A particularly important aspect of the pigment photophysics is related to their ability to form both intermolecular and intramolecular hydrogen bonds. The relative contribution of these interactions to the optical properties depends on the environment, which was established using measurements of optical absorption and time-resolved photoluminescence (PL) of pigments in various solvents and pH buffers, depending on the pigment concentration. In thin films, optical properties are determined by an interplay of p-p stacking and hydrogen bonding resulting in an aggregate formation. The aggregate properties were quantified using temperature and polarization dependent optical absorption and PL spectra and Spano’s theoretical analysis of molecular aggregate spectral characteristics. The optical properties were then related to the molecular packing and film morphology, obtained from XRD and SEM.

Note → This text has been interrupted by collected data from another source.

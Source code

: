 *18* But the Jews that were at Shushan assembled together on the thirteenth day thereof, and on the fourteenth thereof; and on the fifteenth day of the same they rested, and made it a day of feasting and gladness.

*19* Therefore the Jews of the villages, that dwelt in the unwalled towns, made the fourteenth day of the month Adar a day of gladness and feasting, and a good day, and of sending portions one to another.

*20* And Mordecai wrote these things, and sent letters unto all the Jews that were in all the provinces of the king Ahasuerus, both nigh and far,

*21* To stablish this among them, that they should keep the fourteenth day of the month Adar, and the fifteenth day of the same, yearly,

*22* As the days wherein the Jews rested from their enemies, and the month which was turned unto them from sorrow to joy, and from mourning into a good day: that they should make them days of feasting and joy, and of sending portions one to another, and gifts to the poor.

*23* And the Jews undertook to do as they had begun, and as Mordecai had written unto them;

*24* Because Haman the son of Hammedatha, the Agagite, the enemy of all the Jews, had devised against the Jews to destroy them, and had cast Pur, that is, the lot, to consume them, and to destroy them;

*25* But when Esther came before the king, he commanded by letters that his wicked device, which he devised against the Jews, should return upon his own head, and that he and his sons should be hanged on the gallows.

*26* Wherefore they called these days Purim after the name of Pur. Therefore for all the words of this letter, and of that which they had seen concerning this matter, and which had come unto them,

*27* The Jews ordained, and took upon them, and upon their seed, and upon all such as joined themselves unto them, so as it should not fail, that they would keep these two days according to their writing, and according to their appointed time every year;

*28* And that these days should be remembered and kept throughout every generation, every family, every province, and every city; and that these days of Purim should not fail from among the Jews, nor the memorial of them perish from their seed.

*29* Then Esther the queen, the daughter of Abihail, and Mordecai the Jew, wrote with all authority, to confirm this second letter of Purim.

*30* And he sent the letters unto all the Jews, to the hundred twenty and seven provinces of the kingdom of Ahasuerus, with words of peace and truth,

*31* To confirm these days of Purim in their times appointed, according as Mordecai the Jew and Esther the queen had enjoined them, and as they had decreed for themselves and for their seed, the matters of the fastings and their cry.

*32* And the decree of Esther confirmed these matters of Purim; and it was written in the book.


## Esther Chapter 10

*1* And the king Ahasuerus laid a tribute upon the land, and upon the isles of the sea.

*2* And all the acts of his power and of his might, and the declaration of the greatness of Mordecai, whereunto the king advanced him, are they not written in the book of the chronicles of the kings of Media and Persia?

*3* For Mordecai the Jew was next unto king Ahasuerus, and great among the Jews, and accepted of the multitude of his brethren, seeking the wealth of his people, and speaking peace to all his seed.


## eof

Pristine xylindein when deposited from solution forms porous amorphous films; towards improving film morphology, blends of xylindein with several polymers were explored. The (opto)electronic properties of xylindein and xylindein dispersed in polymer matrices were systematically studied to determine electron and hole mobilities, depending on the blend content and film structure and morphology. Measurements of photocurrents in pristine films and in donor-acceptor blends in which a polymer serves as a donor and xylindein as acceptor were also carried out. (Opto)electronic properties of solution-grown crystals formed by a red pigment derived from Scytalidium cuboideum will also be presented.